21
Was dead set against using a shop vac for chimney cleaning until last Tuesday
I always thought shop vacs just blow dust everywhere and clog up in 5 minutes. Had this monster job on a house in Portland the homeowner had a wood stove insert that hadn't been cleaned in like 8 years. Creosote was thick and flaky. My regular rods and brush were just making a mess of the living room. Homeowner handed me his shop vac with a HEPA bag and I figured why not. Taped the hose to my brush handle with duct tape and ran the vac while brushing. Zero dust in the room. Finished in under 90 minutes instead of the usual 2+ hours. The bag caught everything even the fine stuff. Has anyone else found a specific brand of vacuum bag that works best for this setup?
2 comments
Log in to join the discussion
Log In2 Comments
lee.drew4d ago
My buddy Mike out in Gresham tried the cheap bag route last winter and learned the hard way. He had a rental property with a heavy creosote buildup from years of burning unseasoned firewood. About 20 minutes into it the bag split right down the seam and that black powder coated everything in the room including his face and the homeowner's white curtains.

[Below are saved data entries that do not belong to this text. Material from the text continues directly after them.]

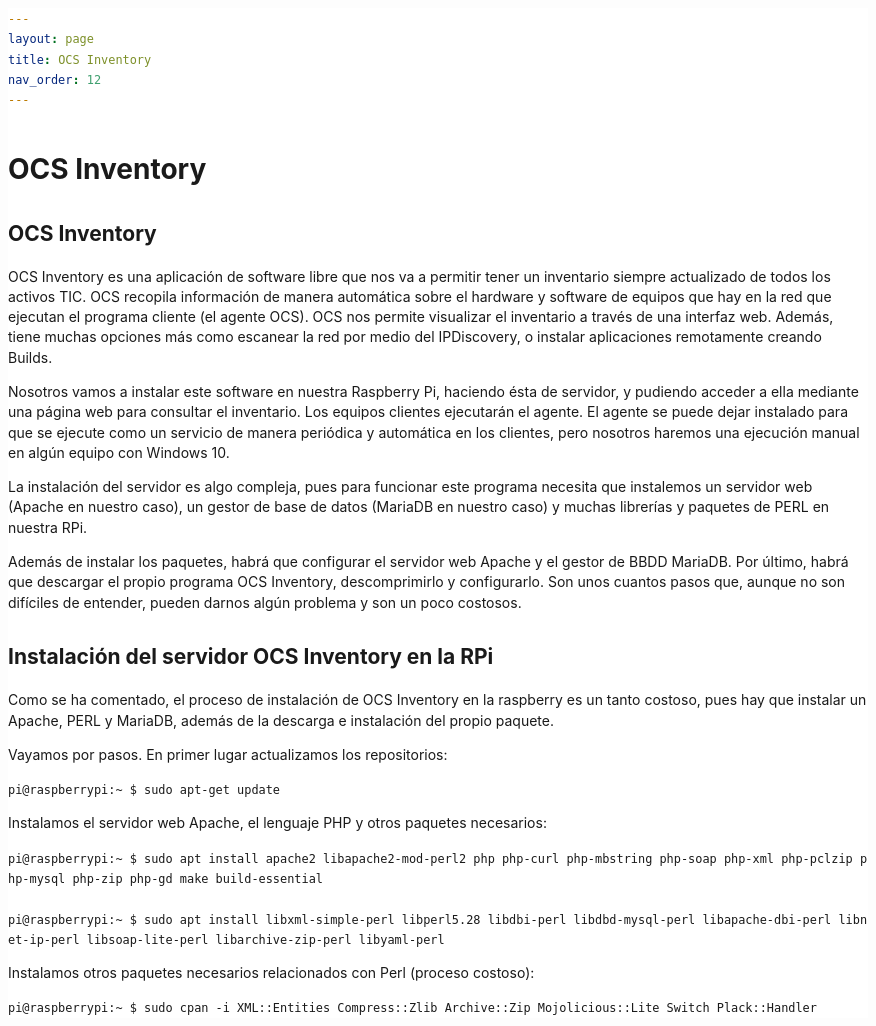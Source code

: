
 ```yaml
---
layout: page
title: OCS Inventory
nav_order: 12
---
```

# OCS Inventory


## OCS Inventory
OCS Inventory es una aplicación de software libre que nos va a permitir tener un inventario siempre actualizado de todos los activos TIC. OCS recopila información de manera automática sobre el hardware y software de equipos que hay en la red que ejecutan el programa cliente (el agente OCS). OCS nos permite visualizar el inventario a través de una interfaz web. Además, tiene muchas opciones más como escanear la red por medio del IPDiscovery, o instalar aplicaciones remotamente creando Builds.

Nosotros vamos a instalar este software en nuestra Raspberry Pi, haciendo ésta de servidor, y pudiendo acceder a ella mediante una página web para consultar el inventario. Los equipos clientes ejecutarán el agente. El agente se puede dejar instalado para que se ejecute como un servicio de manera periódica y automática en los clientes, pero nosotros haremos una ejecución manual en algún equipo con Windows 10.

La instalación del servidor es algo compleja, pues para funcionar este programa necesita que instalemos un servidor web (Apache en nuestro caso), un gestor de base de datos (MariaDB en nuestro caso) y muchas librerías y paquetes de PERL en nuestra RPi.

Además de instalar los paquetes, habrá que configurar el servidor web Apache y el gestor de BBDD MariaDB.
Por último, habrá que descargar el propio programa OCS Inventory, descomprimirlo y configurarlo.
Son unos cuantos pasos que, aunque no son difíciles de entender, pueden darnos algún problema y son un poco costosos.

## Instalación del servidor OCS Inventory en la RPi
Como se ha comentado, el proceso de instalación de OCS Inventory en la raspberry es un tanto costoso, pues hay que instalar un Apache, PERL y MariaDB, además de la descarga e instalación del propio paquete.

Vayamos por pasos. En primer lugar actualizamos los repositorios:

    pi@raspberrypi:~ $ sudo apt-get update

Instalamos el servidor web Apache, el lenguaje PHP y otros paquetes necesarios:

    pi@raspberrypi:~ $ sudo apt install apache2 libapache2-mod-perl2 php php-curl php-mbstring php-soap php-xml php-pclzip php-mysql php-zip php-gd make build-essential

    pi@raspberrypi:~ $ sudo apt install libxml-simple-perl libperl5.28 libdbi-perl libdbd-mysql-perl libapache-dbi-perl libnet-ip-perl libsoap-lite-perl libarchive-zip-perl libyaml-perl

Instalamos otros paquetes necesarios relacionados con Perl (proceso costoso):

    pi@raspberrypi:~ $ sudo cpan -i XML::Entities Compress::Zlib Archive::Zip Mojolicious::Lite Switch Plack::Handler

He had to pay for professional cleaning out of his own pocket. That's when he switched to the blue brand felt bags like @johnson.faith mentioned and he says they hold up way better even on the nasty jobs. He also started double bagging on heavy cleanouts just to be safe which adds a couple bucks but beats the mess.
5
johnson.faith4d ago
Buddy of mine tried this on a chimney job last fall said he just used the cheapest bag the hardware store had and it blew apart halfway through. Creosote dust went everywhere, coating his truck bed and his helper. Took them an extra hour just cleaning up the mess. He switched to the blue shop vac brand bags after that, the thick felt ones. No blowouts since but he says you gotta change them more often on heavy jobs or they lose suction fast.